### DATA UNDER STUDY
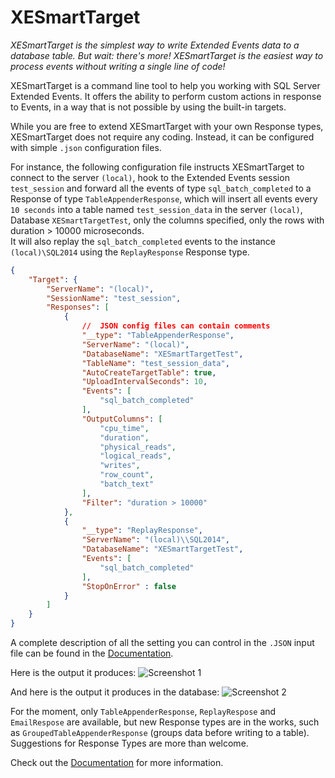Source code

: # XESmartTarget

*XESmartTarget is the simplest way to write Extended Events data to a database table. But wait: there's more! XESmartTarget is the easiest way to process events without writing a single line of code!*

XESmartTarget is a command line tool to help you working with SQL Server Extended Events. It offers the ability to perform custom actions in response to Events, in a way that is not possible by using the built-in targets.

While you are free to extend XESmartTarget with your own Response types, XESmartTarget does not require any coding. Instead, it can be configured with simple `.json` configuration files.

For instance, the following configuration file instructs XESmartTarget to connect to the server `(local)`, hook to the Extended Events session `test_session` and forward all the events of type `sql_batch_completed` to a Response of type `TableAppenderResponse`, which will insert all events every `10 seconds` into a table named `test_session_data` in the server `(local)`, Database `XESmartTargetTest`, only the columns specified, only the rows with duration > 10000 microseconds.
<BR>It will also replay the `sql_batch_completed` events to the instance `(local)\SQL2014` using the `ReplayResponse` Response type.

```json
{
    "Target": {
        "ServerName": "(local)",
        "SessionName": "test_session",
        "Responses": [
            {
                //  JSON config files can contain comments
                "__type": "TableAppenderResponse",
                "ServerName": "(local)",
                "DatabaseName": "XESmartTargetTest",
                "TableName": "test_session_data",
                "AutoCreateTargetTable": true,
                "UploadIntervalSeconds": 10,
                "Events": [
                    "sql_batch_completed"
                ],
                "OutputColumns": [
                    "cpu_time", 
                    "duration", 
                    "physical_reads", 
                    "logical_reads", 
                    "writes", 
                    "row_count", 
                    "batch_text"
                ],
                "Filter": "duration > 10000"
            },
            {
                "__type": "ReplayResponse",
                "ServerName": "(local)\\SQL2014",
                "DatabaseName": "XESmartTargetTest",
                "Events": [
                    "sql_batch_completed"
                ],
                "StopOnError" : false
            }
        ]
    }
}
```

A complete description of all the setting you can control in the `.JSON` input file can be found in the [Documentation](./Documentation/Documentation.md).

Here is the output it produces: 
![Screenshot 1](https://github.com/spaghettidba/XESmartTarget/blob/master/Images/Screenshot1.png?raw=true "Screenshot")

And here is the output it produces in the database:
![Screenshot 2](https://github.com/spaghettidba/XESmartTarget/blob/master/Images/Screenshot2.png?raw=true "Screenshot")

For the moment, only `TableAppenderResponse`, `ReplayRespose` and `EmailRespose` are available, but new Response types are in the works, such as `GroupedTableAppenderResponse` (groups data before writing to a table). 
<BR>Suggestions for Response Types are more than welcome.

Check out the [Documentation](./Documentation/Documentation.md) for more information.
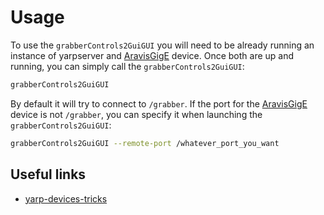 # Usage 

To use the `grabberControls2GuiGUI` you will need to be already running an instance of yarpserver and [AravisGigE](/libraries/YarpPlugins/AravisGigE) device. Once both are up and running, you can simply call the `grabberControls2GuiGUI`:

```bash
grabberControls2GuiGUI
```

By default it will try to connect to `/grabber`. If the port for the [AravisGigE](/libraries/YarpPlugins/AravisGigE) device is not `/grabber`, you can specify it when launching the `grabberControls2GuiGUI`:

```bash
grabberControls2GuiGUI --remote-port /whatever_port_you_want
```


## Useful links

* [yarp-devices-tricks](/doc/yarp-devices-tricks.md)
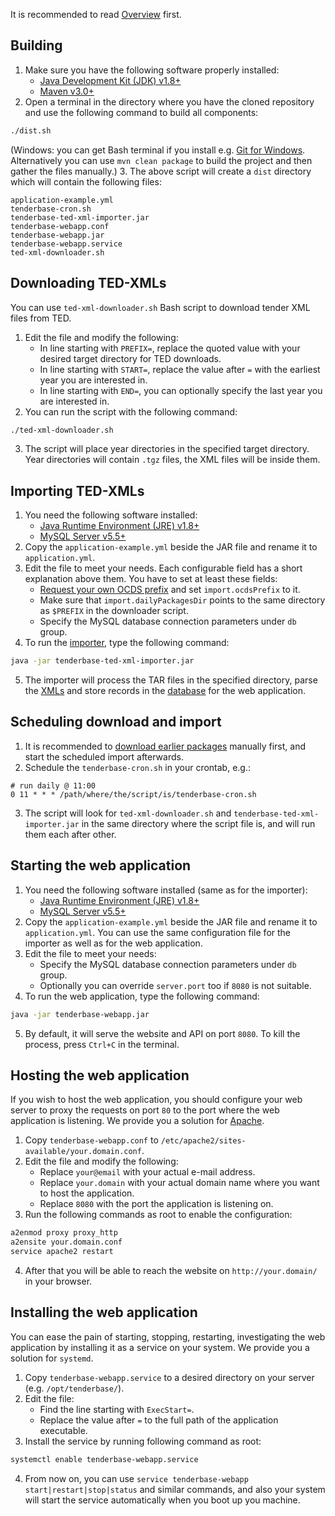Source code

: It is recommended to read [Overview](overview.md) first.

## Building

1. Make sure you have the following software properly installed:
	* [Java Development Kit (JDK) v1.8+](http://www.oracle.com/technetwork/java/javase/downloads/jdk8-downloads-2133151.html)
	* [Maven v3.0+](https://maven.apache.org/)
2. Open a terminal in the directory where you have the cloned repository and use the following command to build all components:
```bash
./dist.sh
```
(Windows: you can get Bash terminal if you install e.g. [Git for Windows](https://gitforwindows.org/). Alternatively you can use `mvn clean package` to build the project and then gather the files manually.)
3. The above script will create a `dist` directory which will contain the following files:
```text
application-example.yml
tenderbase-cron.sh
tenderbase-ted-xml-importer.jar
tenderbase-webapp.conf
tenderbase-webapp.jar
tenderbase-webapp.service
ted-xml-downloader.sh
```



## Downloading TED-XMLs

You can use `ted-xml-downloader.sh` Bash script to download tender XML files from TED.

1. Edit the file and modify the following:
	* In line starting with `PREFIX=`, replace the quoted value with your desired target directory for TED downloads.
	* In line starting with `START=`, replace the value after `=` with the earliest year you are interested in.
	* In line starting with `END=`, you can optionally specify the last year you are interested in.
2. You can run the script with the following command:
```bash
./ted-xml-downloader.sh
```
3. The script will place year directories in the specified target directory. Year directories will contain `.tgz` files, the XML files will be inside them.



## Importing TED-XMLs

1. You need the following software installed:
	* [Java Runtime Environment (JRE) v1.8+](http://www.oracle.com/technetwork/java/javase/downloads/jre8-downloads-2133155.html)
	* [MySQL Server v5.5+](https://dev.mysql.com/downloads/mysql/)
2. Copy the `application-example.yml` beside the JAR file and rename it to `application.yml`.
3. Edit the file to meet your needs. Each configurable field has a short explanation above them. You have to set at least these fields:
	* [Request your own OCDS prefix](http://standard.open-contracting.org/latest/en/implementation/registration/) and set `import.ocdsPrefix` to it.
	* Make sure that `import.dailyPackagesDir` points to the same directory as `$PREFIX` in the downloader script.
	* Specify the MySQL database connection parameters under `db` group.
4. To run the [importer](ted-xml-importer.md), type the following command:
```bash
java -jar tenderbase-ted-xml-importer.jar
```
5. The importer will process the TAR files in the specified directory, parse the [XMLs](ted-xml-model.md) and store records in the [database](database-model.md) for the web application.



## Scheduling download and import

1. It is recommended to [download earlier packages](#downloading-ted-xmls) manually first, and start the scheduled import afterwards.
2. Schedule the `tenderbase-cron.sh` in your crontab, e.g.:
```
# run daily @ 11:00
0 11 * * * /path/where/the/script/is/tenderbase-cron.sh
```
3. The script will look for `ted-xml-downloader.sh` and `tenderbase-ted-xml-importer.jar` in the same directory where the script file is, and will run them each after other.



## Starting the web application

1. You need the following software installed (same as for the importer):
	* [Java Runtime Environment (JRE) v1.8+](http://www.oracle.com/technetwork/java/javase/downloads/jre8-downloads-2133155.html)
	* [MySQL Server v5.5+](https://dev.mysql.com/downloads/mysql/)
2. Copy the `application-example.yml` beside the JAR file and rename it to `application.yml`. You can use the same configuration file for the importer as well as for the web application.
3. Edit the file to meet your needs:
	* Specify the MySQL database connection parameters under `db` group.
	* Optionally you can override `server.port` too if `8080` is not suitable.
4. To run the web application, type the following command:
```bash
java -jar tenderbase-webapp.jar
```
5. By default, it will serve the website and API on port `8080`. To kill the process, press `Ctrl+C` in the terminal.



## Hosting the web application

If you wish to host the web application, you should configure your web server to proxy the requests on port `80` to the port where the web application is listening. We provide you a solution for [Apache](https://httpd.apache.org/).

1. Copy `tenderbase-webapp.conf` to `/etc/apache2/sites-available/your.domain.conf`.
2. Edit the file and modify the following:
	* Replace `your@email` with your actual e-mail address.
	* Replace `your.domain` with your actual domain name where you want to host the application.
	* Replace `8080` with the port the application is listening on.
3. Run the following commands as root to enable the configuration:
```bash
a2enmod proxy proxy_http
a2ensite your.domain.conf
service apache2 restart
```
4. After that you will be able to reach the website on `http://your.domain/` in your browser.



## Installing the web application

You can ease the pain of starting, stopping, restarting, investigating the web application by installing it as a service on your system. We provide you a solution for `systemd`.

1. Copy `tenderbase-webapp.service` to a desired directory on your server (e.g. `/opt/tenderbase/`).
2. Edit the file:
	* Find the line starting with `ExecStart=`.
	* Replace the value after `=` to the full path of the application executable.
3. Install the service by running following command as root:
```bash
systemctl enable tenderbase-webapp.service
```
4. From now on, you can use `service tenderbase-webapp start|restart|stop|status` and similar commands, and also your system will start the service automatically when you boot up you machine.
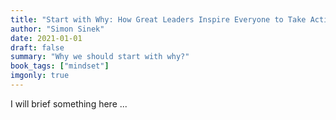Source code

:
 ```yaml
---
title: "Start with Why: How Great Leaders Inspire Everyone to Take Action"
author: "Simon Sinek"
date: 2021-01-01
draft: false
summary: "Why we should start with why?"
book_tags: ["mindset"]
imgonly: true
---
```

I will brief something here ... 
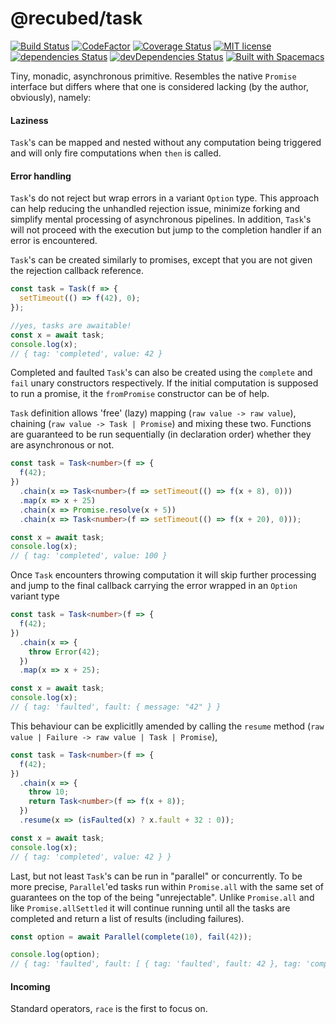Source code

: # @recubed/task

[![Build Status](https://travis-ci.org/rethree/task.svg?branch=master)](https://travis-ci.org/rethree/task)
[![CodeFactor](https://www.codefactor.io/repository/github/rethree/task/badge)](https://www.codefactor.io/repository/github/rethree/task)
[![Coverage Status](https://coveralls.io/repos/github/rethree/task/badge.svg?branch=master)](https://coveralls.io/github/rethree/task?branch=master)
[![MIT license](https://img.shields.io/badge/License-MIT-blue.svg)](https://lbesson.mit-license.org/)
[![dependencies
Status](https://david-dm.org/rethree/task/status.svg)](https://david-dm.org/rethree/task)
[![devDependencies Status](https://david-dm.org/rethree/task/dev-status.svg)](https://david-dm.org/rethree/task?type=dev)
[![Built with Spacemacs](https://cdn.rawgit.com/syl20bnr/spacemacs/442d025779da2f62fc86c2082703697714db6514/assets/spacemacs-badge.svg)](http://spacemacs.org)

Tiny, monadic, asynchronous primitive. Resembles the native `Promise` interface but differs where that one is considered lacking (by the author, obviously), namely:

#### Laziness

`Task`'s can be mapped and nested without any computation being triggered and will only fire computations when `then` is called.

#### Error handling

`Task`'s do not reject but wrap errors in a variant `Option` type. This approach can help reducing the unhandled rejection issue, minimize forking and simplify mental processing of asynchronous pipelines. In addition, `Task`'s will not proceed with the execution but jump to the completion handler if an error is encountered.

`Task`'s can be created similarly to promises, except that you are not given the rejection callback reference.

```typescript
const task = Task(f => {
  setTimeout(() => f(42), 0);
});

//yes, tasks are awaitable!
const x = await task;
console.log(x);
// { tag: 'completed', value: 42 }
```

Completed and faulted `Task`'s can also be created using the `complete` and `fail` unary constructors respectively. If the initial computation is supposed to run a promise, it the `fromPromise` constructor can be of help.


`Task` definition allows 'free' (lazy) mapping (`raw value -> raw value`), chaining (`raw value -> Task | Promise`) and mixing these two. Functions are guaranteed to be run sequentially (in declaration order) whether they are asynchronous or not.

```typescript
const task = Task<number>(f => {
  f(42);
})
  .chain(x => Task<number>(f => setTimeout(() => f(x + 8), 0)))
  .map(x => x + 25)
  .chain(x => Promise.resolve(x + 5))
  .chain(x => Task<number>(f => setTimeout(() => f(x + 20), 0)));

const x = await task;
console.log(x);
// { tag: 'completed', value: 100 }
```

Once `Task` encounters throwing computation it will skip further processing and jump to the final callback carrying the
error wrapped in an `Option` variant type

```typescript
const task = Task<number>(f => {
  f(42);
})
  .chain(x => {
    throw Error(42);
  })
  .map(x => x + 25);

const x = await task;
console.log(x);
// { tag: 'faulted', fault: { message: "42" } }
```

This behaviour can be explicitlly amended by calling the `resume` method (`raw value | Failure -> raw value | Task | Promise`),

```typescript
const task = Task<number>(f => {
  f(42);
})
  .chain(x => {
    throw 10;
    return Task<number>(f => f(x + 8));
  })
  .resume(x => (isFaulted(x) ? x.fault + 32 : 0));

const x = await task;
console.log(x);
// { tag: 'completed', value: 42 } }
```

Last, but not least `Task`'s can be run in "parallel" or concurrently. To be more precise, `Parallel`'ed tasks run within `Promise.all` with the same set of guarantees on the top of the being "unrejectable". Unlike `Promise.all` and like `Promise.allSettled` it will continue running until all the tasks are completed and return a list of results (including failures).

```typescript
const option = await Parallel(complete(10), fail(42));

console.log(option);
// { tag: 'faulted', fault: [ { tag: 'faulted', fault: 42 }, tag: 'completed', value: 10 } ] }
```

#### Incoming

Standard operators, `race` is the first to focus on.
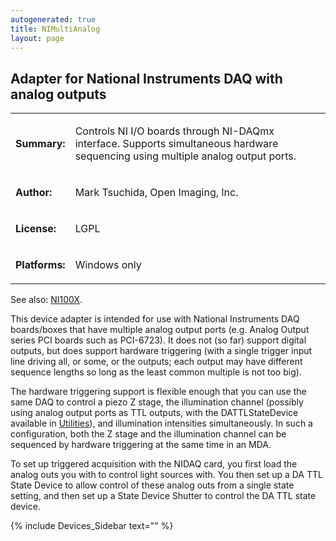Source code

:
 ```yaml
---
autogenerated: true
title: NIMultiAnalog
layout: page
---
```


## Adapter for National Instruments DAQ with analog outputs

<table>

<tr>

<td markdown="1">

**Summary:**

</td>

<td markdown="1">

Controls NI I/O boards through NI-DAQmx interface. Supports simultaneous
hardware sequencing using multiple analog output ports.

</td>

</tr>

<tr>

<td markdown="1">

**Author:**

</td>

<td markdown="1">

Mark Tsuchida, Open Imaging, Inc.

</td>

</tr>

<tr>

<td markdown="1">

**License:**

</td>

<td markdown="1">

LGPL

</td>

</tr>

<tr>

<td markdown="1">

**Platforms:**

</td>

<td markdown="1">

Windows only

</td>

</tr>

</table>

See also: [NI100X](NI100X "wikilink").

This device adapter is intended for use with National Instruments DAQ
boards/boxes that have multiple analog output ports (e.g. Analog Output
series PCI boards such as PCI-6723). It does not (so far) support
digital outputs, but does support hardware triggering (with a single
trigger input line driving all, or some, or the outputs; each output may
have different sequence lengths so long as the least common multiple is
not too big).

The hardware triggering support is flexible enough that you can use the
same DAQ to control a piezo Z stage, the illumination channel (possibly
using analog output ports as TTL outputs, with the DATTLStateDevice
available in [Utilities](Utilities "wikilink")), and illumination
intensities simultaneously. In such a configuration, both the Z stage
and the illumination channel can be sequenced by hardware triggering at
the same time in an MDA.

To set up triggered acquisition with the NIDAQ card, you first load the
analog outs you with to control light sources with. You then set up a DA
TTL State Device to allow control of these analog outs from a single
state setting, and then set up a State Device Shutter to control the DA
TTL state device.

{% include Devices_Sidebar text="" %}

### DIRECTIONS FOR THIS TASK
Wherever a line contains the string "downloader", copy that line from the data.

### ANSWER BOX
ted-xml-downloader.sh
You can use `ted-xml-downloader.sh` Bash script to download tender XML files from TED.
./ted-xml-downloader.sh
	* Make sure that `import.dailyPackagesDir` points to the same directory as `$PREFIX` in the downloader script.
3. The script will look for `ted-xml-downloader.sh` and `tenderbase-ted-xml-importer.jar` in the same directory where the script file is, and will run them each after other.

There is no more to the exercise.